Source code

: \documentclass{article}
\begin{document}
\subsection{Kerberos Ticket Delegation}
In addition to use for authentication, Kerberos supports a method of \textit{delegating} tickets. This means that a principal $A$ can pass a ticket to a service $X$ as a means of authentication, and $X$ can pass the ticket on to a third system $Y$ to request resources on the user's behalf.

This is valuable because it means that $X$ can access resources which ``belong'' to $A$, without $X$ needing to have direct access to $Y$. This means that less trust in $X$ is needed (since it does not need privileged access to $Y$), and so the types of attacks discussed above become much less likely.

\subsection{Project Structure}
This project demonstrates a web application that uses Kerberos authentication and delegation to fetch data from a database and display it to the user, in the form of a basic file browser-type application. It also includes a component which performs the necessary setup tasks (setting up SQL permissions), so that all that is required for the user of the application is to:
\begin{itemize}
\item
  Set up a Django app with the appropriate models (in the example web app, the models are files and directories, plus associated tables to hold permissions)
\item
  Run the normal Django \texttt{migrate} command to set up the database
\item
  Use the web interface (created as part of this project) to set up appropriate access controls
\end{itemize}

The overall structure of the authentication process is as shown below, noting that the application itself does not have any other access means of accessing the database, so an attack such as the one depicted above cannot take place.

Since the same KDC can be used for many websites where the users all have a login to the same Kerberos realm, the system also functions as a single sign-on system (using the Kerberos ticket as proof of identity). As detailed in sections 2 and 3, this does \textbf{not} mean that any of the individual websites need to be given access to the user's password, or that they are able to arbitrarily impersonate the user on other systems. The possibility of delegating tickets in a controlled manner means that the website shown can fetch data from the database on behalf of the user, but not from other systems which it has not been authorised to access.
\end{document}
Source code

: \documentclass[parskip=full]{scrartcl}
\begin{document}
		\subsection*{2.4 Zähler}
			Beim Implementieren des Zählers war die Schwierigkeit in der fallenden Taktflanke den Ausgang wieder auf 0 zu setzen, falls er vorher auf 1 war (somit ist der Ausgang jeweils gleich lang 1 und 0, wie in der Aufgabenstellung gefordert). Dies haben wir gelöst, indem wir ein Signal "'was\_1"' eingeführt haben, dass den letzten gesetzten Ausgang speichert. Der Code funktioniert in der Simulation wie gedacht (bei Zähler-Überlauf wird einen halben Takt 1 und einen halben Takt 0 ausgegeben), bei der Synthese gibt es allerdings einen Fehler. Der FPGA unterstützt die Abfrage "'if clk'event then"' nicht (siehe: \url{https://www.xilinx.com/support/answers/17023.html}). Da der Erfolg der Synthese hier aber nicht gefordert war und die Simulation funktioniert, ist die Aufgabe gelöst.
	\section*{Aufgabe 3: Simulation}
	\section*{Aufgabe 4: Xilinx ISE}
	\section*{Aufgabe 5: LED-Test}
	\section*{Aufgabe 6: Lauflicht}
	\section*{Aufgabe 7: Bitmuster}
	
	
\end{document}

▸ **Problem requirements**: Filter the entries by the string "subsection" and copy each matching line.

▸ **Result for this task**:
\subsection{Kerberos Ticket Delegation}
\subsection{Project Structure}
		\subsection*{2.4 Zähler}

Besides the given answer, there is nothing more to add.